Dataset entries:
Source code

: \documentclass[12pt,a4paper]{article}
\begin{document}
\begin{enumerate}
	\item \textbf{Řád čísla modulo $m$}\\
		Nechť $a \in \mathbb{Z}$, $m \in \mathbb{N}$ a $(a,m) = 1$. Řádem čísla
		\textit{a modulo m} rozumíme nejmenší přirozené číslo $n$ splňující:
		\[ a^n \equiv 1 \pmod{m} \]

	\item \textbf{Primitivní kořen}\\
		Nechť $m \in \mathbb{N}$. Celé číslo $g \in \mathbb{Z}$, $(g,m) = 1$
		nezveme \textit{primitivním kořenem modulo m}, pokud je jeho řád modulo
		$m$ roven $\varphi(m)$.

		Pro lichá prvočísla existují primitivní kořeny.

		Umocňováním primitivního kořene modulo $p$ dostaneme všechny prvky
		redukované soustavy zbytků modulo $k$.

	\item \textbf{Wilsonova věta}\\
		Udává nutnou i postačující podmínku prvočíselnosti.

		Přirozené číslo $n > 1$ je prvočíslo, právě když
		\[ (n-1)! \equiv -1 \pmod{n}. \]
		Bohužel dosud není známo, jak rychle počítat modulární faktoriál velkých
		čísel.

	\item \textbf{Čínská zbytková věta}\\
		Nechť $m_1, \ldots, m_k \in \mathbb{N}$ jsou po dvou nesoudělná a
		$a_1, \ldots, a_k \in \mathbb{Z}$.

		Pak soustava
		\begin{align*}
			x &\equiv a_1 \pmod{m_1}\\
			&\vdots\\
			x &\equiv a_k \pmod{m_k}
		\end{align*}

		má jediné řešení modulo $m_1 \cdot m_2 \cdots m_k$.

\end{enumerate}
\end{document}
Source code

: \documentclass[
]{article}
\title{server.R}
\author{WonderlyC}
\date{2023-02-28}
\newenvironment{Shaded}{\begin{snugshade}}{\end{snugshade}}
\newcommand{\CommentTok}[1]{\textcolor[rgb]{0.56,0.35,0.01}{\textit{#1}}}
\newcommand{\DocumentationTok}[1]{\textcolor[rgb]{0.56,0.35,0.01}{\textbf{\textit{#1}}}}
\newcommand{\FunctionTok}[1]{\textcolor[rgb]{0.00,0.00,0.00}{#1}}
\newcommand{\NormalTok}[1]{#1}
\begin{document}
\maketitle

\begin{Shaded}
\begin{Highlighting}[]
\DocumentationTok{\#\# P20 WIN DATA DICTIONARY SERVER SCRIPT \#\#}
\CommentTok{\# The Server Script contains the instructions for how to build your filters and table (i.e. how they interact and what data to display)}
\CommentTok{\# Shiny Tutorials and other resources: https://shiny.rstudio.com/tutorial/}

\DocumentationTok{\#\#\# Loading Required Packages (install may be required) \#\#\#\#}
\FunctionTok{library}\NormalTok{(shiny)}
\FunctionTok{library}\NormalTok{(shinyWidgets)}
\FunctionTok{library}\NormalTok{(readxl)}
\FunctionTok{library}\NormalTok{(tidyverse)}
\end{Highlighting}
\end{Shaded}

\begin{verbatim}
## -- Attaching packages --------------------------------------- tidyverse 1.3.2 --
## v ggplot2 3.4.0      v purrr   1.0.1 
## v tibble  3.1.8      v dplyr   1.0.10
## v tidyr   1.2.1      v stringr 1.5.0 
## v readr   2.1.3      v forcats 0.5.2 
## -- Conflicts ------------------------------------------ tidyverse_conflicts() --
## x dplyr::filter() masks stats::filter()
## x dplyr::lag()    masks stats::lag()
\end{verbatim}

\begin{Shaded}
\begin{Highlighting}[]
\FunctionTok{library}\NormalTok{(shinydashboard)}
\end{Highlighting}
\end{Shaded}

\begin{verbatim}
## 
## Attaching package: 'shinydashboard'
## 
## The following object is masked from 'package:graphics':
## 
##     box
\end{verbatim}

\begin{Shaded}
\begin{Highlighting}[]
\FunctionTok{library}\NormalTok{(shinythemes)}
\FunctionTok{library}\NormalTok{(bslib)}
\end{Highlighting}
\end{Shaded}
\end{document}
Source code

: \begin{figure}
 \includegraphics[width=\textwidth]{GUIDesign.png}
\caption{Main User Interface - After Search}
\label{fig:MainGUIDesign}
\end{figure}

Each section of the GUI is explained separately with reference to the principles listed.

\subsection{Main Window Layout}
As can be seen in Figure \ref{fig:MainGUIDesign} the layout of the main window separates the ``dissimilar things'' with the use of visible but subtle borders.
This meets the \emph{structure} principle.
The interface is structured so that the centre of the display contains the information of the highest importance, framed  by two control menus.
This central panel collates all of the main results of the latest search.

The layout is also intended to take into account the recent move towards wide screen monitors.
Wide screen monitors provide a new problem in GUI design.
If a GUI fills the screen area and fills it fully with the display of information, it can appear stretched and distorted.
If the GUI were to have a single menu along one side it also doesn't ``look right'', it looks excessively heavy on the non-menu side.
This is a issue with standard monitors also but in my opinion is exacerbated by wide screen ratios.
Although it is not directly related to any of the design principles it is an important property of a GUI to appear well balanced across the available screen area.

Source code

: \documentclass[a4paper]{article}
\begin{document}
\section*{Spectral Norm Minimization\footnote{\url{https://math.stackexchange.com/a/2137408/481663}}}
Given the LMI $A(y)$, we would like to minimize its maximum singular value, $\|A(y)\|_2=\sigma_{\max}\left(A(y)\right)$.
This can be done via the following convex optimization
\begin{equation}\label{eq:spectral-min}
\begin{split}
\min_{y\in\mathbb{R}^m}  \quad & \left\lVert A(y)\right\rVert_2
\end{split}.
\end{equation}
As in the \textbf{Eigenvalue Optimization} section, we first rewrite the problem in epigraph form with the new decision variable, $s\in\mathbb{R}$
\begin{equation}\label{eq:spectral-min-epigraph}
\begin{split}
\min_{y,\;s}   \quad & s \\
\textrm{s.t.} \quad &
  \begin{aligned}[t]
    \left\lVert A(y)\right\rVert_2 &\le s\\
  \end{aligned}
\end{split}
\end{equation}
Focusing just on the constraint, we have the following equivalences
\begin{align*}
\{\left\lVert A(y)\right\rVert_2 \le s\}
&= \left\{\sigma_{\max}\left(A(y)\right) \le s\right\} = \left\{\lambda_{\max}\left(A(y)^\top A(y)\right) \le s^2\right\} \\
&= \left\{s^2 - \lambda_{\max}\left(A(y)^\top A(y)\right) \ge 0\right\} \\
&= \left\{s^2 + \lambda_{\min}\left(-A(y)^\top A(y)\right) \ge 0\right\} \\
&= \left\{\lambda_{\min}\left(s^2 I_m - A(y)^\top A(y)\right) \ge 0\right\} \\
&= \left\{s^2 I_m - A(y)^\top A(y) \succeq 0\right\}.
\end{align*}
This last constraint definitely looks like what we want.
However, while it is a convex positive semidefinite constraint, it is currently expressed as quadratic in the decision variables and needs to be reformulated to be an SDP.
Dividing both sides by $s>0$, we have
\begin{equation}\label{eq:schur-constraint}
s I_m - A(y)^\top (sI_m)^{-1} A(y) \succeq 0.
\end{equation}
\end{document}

-- Required action --
Please find all lines of the entries that hold the string "principles" and copy them.

-- Result --
Each section of the GUI is explained separately with reference to the principles listed.
Although it is not directly related to any of the design principles it is an important property of a GUI to appear well balanced across the available screen area.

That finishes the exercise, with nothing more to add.